GOAL OF THE EXERCISE: Tally the lines in the data that follows that include the word "based", and report nothing but the total.

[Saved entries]
═══
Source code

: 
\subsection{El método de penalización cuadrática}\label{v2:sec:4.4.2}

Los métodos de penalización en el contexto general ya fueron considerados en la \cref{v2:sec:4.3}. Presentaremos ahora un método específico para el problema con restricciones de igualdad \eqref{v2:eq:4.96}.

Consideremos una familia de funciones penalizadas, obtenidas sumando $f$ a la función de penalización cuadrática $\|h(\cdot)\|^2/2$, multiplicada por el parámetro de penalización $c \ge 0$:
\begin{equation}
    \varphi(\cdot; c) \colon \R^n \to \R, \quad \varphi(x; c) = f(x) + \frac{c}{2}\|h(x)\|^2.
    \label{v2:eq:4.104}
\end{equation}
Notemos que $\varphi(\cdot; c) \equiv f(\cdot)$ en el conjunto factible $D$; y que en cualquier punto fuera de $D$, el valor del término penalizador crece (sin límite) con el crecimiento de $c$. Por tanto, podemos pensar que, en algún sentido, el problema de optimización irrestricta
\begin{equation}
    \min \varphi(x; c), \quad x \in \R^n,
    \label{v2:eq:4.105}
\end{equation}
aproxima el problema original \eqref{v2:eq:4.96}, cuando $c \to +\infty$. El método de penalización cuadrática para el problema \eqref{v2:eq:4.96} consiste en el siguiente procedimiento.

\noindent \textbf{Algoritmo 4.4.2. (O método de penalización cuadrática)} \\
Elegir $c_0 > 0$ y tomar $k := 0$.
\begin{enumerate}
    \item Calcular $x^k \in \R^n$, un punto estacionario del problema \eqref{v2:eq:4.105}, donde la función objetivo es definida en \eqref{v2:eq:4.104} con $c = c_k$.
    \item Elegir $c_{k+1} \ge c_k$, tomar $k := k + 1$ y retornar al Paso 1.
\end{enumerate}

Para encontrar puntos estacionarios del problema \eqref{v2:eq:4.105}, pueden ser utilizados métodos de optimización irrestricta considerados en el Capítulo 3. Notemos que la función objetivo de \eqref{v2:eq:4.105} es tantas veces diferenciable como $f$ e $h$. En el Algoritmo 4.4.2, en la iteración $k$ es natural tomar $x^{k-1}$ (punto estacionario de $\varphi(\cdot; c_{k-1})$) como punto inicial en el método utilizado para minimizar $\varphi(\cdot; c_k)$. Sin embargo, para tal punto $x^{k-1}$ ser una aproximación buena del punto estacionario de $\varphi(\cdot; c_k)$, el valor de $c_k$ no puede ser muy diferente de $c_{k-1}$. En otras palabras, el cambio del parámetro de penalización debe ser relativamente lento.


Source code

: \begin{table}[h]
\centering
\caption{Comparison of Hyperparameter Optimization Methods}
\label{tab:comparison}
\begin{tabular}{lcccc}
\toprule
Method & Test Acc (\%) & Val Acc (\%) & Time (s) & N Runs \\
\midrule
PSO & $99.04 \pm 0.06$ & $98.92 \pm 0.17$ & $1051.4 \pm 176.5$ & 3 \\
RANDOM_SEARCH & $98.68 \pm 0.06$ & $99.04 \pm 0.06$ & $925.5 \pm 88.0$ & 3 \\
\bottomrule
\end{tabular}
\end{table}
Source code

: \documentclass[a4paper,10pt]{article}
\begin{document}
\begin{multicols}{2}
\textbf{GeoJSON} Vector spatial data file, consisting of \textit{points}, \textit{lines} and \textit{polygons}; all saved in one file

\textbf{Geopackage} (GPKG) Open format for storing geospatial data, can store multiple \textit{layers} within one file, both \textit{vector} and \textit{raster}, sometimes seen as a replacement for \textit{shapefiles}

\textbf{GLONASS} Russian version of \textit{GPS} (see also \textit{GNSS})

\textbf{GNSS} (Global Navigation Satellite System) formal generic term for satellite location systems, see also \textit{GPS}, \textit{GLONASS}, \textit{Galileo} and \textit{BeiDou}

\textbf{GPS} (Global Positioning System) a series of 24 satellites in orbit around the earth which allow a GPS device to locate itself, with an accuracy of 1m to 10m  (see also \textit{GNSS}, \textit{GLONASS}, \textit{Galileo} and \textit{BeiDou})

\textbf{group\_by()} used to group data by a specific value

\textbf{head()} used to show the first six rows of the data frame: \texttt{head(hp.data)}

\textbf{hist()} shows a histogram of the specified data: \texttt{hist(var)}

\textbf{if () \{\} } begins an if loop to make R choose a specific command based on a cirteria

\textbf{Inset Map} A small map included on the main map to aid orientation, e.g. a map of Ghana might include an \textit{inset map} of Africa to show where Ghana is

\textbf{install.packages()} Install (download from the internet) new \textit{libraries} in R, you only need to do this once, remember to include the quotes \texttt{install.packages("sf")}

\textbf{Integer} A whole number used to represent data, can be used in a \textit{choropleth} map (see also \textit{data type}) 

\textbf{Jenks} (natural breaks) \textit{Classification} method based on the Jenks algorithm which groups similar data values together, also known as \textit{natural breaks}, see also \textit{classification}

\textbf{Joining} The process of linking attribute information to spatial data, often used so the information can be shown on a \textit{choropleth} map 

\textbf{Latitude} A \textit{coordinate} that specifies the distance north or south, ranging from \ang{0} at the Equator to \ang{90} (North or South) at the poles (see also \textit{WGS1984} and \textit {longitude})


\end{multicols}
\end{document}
═══
EXERCISE ANSWER: 2